Using the data that follows, return exactly the lines from the one that contains "School attendance - Attendance" through the one that contains "AP test results", ends included.

[Collected data]
Content starts
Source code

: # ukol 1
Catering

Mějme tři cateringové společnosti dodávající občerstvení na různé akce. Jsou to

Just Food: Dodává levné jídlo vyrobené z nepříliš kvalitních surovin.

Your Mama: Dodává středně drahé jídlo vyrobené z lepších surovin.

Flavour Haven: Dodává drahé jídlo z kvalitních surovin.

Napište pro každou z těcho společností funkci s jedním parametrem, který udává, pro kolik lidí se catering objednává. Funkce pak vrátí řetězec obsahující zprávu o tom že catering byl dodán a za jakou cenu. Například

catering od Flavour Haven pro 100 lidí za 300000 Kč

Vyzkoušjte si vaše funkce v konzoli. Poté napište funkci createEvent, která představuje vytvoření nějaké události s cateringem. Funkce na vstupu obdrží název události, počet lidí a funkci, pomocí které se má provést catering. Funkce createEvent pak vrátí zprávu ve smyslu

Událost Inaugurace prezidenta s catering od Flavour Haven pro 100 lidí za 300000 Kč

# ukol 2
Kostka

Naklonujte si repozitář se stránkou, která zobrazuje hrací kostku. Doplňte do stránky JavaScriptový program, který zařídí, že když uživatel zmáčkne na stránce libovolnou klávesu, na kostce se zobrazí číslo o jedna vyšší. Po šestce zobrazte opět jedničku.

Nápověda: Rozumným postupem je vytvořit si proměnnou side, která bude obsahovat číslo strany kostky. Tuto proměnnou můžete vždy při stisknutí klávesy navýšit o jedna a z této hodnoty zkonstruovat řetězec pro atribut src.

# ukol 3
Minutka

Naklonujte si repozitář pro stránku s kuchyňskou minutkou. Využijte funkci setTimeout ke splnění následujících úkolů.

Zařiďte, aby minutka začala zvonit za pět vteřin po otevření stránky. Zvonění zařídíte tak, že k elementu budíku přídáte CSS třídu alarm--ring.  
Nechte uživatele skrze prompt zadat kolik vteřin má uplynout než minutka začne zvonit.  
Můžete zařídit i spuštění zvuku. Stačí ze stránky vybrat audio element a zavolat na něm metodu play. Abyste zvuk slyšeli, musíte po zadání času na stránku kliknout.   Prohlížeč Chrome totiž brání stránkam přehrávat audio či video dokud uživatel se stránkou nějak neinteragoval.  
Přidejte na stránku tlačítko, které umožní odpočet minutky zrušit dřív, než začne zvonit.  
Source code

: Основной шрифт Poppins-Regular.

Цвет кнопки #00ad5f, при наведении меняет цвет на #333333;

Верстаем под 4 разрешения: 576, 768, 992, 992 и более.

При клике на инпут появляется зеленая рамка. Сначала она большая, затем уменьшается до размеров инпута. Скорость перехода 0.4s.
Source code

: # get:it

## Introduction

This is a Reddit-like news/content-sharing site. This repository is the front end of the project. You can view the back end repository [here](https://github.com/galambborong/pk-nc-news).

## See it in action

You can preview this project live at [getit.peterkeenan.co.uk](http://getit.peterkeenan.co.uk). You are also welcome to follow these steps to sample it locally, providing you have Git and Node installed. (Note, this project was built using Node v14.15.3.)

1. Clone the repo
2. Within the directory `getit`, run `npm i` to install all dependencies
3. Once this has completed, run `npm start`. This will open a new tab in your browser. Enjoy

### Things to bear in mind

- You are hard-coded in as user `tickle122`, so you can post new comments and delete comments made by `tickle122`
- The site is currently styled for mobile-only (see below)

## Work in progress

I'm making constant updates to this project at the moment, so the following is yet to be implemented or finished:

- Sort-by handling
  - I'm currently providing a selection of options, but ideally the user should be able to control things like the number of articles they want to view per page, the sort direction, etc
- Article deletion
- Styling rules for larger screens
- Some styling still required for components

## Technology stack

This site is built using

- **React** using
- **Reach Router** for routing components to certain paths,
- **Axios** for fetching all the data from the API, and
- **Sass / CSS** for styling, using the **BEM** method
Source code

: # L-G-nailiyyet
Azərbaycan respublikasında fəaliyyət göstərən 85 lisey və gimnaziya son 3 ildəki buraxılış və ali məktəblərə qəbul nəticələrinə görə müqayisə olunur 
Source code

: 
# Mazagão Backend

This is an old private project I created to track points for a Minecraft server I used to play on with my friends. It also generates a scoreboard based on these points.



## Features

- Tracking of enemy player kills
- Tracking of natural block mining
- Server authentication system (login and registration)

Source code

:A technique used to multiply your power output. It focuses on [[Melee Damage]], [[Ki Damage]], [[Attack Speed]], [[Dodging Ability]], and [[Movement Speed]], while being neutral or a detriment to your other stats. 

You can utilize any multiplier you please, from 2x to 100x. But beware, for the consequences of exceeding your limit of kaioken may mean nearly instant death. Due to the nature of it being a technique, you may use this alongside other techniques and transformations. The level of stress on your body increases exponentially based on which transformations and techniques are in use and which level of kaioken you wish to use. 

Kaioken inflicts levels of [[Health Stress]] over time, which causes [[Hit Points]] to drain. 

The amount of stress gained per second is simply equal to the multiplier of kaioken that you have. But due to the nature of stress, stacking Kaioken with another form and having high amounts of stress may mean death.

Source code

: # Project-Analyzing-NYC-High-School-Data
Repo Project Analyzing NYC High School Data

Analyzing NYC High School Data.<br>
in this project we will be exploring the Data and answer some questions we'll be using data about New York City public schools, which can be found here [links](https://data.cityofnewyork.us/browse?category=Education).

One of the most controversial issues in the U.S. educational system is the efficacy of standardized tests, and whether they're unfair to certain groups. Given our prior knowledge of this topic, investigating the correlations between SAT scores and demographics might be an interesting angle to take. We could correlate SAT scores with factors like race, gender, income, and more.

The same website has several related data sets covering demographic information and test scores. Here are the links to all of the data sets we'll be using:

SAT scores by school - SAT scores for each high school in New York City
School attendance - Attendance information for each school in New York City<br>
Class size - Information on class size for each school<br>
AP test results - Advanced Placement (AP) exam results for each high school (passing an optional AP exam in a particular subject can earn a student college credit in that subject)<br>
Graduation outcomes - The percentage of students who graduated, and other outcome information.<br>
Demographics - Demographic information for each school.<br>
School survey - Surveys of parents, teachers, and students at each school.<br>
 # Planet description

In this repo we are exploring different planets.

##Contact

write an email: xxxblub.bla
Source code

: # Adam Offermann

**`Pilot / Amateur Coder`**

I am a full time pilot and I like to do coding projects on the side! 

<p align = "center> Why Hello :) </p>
Content ends
Content starts
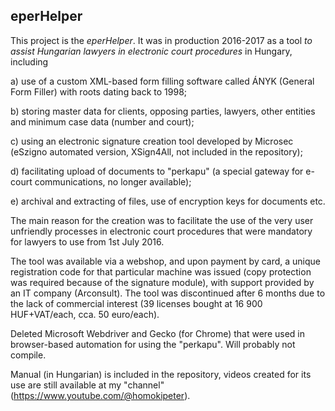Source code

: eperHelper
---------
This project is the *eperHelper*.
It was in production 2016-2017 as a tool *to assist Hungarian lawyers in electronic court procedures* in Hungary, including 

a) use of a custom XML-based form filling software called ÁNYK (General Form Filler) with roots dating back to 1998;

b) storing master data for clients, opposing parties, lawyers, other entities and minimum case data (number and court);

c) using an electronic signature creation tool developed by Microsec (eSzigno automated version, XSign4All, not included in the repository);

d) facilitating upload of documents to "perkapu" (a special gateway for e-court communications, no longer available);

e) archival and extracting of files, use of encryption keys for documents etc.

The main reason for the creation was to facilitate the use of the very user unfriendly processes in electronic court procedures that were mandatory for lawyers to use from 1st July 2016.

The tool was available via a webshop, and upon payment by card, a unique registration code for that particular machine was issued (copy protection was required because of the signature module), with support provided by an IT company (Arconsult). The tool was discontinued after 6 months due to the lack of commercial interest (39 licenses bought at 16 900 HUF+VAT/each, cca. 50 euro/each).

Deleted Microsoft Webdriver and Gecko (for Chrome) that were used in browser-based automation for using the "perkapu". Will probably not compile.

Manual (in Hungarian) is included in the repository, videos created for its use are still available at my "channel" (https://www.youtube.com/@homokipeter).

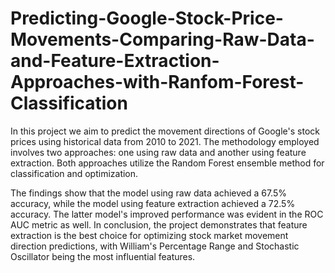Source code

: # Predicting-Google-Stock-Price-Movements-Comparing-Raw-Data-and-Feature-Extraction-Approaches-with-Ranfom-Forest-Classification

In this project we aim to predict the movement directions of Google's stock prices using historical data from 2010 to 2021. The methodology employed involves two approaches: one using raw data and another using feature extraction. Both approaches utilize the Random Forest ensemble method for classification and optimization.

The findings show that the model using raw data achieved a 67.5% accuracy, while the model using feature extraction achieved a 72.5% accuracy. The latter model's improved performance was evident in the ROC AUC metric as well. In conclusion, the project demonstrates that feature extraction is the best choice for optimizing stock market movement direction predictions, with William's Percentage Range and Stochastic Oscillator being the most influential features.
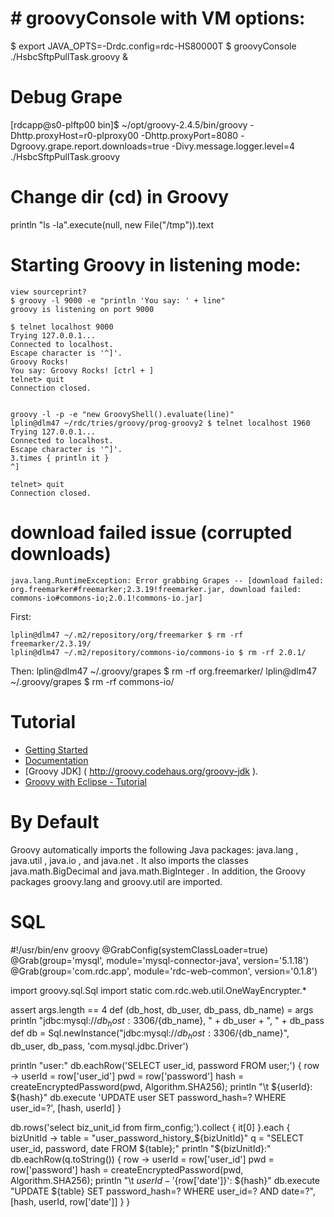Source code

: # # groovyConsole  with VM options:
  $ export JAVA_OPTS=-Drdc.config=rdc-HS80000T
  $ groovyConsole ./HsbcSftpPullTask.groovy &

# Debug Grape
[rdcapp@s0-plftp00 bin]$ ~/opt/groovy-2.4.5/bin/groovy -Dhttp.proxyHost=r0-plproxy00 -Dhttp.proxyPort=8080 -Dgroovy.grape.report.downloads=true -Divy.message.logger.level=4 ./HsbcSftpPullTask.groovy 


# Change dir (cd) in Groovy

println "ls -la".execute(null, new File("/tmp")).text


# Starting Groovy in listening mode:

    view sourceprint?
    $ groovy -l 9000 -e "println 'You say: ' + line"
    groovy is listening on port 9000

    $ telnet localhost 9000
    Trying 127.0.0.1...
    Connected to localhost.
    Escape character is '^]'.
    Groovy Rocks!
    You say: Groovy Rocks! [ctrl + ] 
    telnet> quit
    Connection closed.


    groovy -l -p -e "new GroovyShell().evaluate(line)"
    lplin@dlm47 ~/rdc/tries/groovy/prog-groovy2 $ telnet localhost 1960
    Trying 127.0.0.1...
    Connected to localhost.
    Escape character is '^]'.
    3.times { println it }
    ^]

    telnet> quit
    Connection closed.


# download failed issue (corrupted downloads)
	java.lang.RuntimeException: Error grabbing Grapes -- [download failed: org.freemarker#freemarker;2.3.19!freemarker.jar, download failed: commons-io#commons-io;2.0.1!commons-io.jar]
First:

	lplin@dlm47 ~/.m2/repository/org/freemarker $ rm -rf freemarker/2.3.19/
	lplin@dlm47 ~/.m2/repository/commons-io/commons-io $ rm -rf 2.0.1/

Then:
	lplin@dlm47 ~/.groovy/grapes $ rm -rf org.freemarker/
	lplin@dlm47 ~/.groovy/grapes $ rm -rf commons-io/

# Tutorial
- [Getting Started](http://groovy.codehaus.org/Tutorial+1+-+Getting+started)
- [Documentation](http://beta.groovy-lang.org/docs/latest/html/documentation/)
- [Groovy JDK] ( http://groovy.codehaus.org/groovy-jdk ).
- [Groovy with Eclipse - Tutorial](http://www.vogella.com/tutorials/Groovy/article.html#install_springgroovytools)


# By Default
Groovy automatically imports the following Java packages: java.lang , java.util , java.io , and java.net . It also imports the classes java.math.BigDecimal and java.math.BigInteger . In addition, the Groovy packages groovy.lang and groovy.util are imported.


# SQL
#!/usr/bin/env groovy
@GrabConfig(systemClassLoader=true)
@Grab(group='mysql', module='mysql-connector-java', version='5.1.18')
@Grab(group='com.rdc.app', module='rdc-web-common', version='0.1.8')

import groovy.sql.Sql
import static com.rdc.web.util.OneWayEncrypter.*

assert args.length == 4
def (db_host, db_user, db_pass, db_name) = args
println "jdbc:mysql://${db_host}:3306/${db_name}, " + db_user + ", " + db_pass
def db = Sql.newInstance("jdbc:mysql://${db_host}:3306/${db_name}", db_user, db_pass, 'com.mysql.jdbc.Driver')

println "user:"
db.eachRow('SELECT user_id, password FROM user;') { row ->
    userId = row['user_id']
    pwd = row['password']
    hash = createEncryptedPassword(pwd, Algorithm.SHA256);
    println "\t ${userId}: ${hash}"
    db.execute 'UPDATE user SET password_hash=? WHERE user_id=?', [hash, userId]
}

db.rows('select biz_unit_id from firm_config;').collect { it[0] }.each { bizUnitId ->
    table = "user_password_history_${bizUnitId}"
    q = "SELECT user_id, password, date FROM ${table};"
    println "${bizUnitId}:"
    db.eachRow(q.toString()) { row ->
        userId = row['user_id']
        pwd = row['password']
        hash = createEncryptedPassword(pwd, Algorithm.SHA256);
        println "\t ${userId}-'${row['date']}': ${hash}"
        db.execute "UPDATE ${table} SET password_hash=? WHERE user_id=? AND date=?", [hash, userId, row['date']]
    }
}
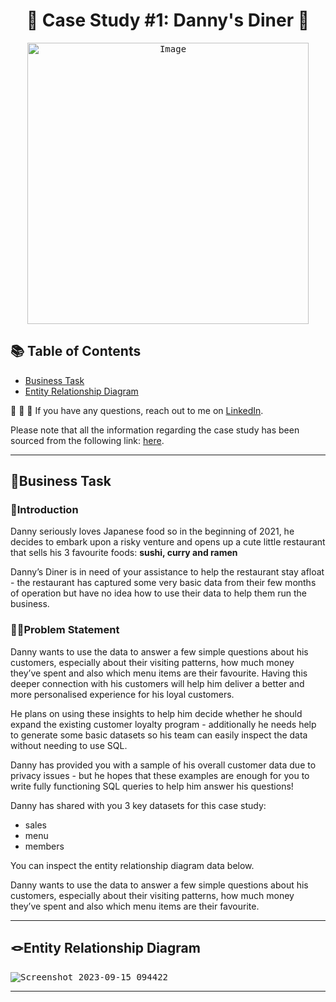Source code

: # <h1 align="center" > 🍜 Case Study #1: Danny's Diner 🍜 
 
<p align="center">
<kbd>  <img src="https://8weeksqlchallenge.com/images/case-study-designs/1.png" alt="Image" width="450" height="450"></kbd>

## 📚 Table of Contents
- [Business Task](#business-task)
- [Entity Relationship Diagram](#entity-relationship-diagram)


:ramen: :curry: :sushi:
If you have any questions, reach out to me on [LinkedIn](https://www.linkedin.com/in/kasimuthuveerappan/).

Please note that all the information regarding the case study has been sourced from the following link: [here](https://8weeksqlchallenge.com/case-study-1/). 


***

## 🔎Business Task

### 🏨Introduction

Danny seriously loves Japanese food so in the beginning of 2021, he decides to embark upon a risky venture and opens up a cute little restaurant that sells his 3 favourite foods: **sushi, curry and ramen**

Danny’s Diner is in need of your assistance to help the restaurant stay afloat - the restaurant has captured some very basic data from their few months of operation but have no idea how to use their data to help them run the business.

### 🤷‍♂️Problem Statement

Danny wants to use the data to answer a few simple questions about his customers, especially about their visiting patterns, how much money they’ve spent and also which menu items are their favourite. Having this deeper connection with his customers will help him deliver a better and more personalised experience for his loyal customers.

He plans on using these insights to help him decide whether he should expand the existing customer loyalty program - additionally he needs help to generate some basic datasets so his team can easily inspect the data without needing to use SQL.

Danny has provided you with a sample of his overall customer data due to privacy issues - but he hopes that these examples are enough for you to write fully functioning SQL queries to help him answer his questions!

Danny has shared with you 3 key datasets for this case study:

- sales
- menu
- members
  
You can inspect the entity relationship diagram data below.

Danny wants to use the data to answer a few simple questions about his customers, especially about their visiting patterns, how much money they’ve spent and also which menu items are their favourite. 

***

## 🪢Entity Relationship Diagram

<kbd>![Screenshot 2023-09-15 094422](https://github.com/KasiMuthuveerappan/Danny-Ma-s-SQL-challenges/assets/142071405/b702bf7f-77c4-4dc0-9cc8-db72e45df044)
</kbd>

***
Content ends
_ANSWER AREA_.
School attendance - Attendance information for each school in New York City<br>
Class size - Information on class size for each school<br>
AP test results - Advanced Placement (AP) exam results for each high school (passing an optional AP exam in a particular subject can earn a student college credit in that subject)<br>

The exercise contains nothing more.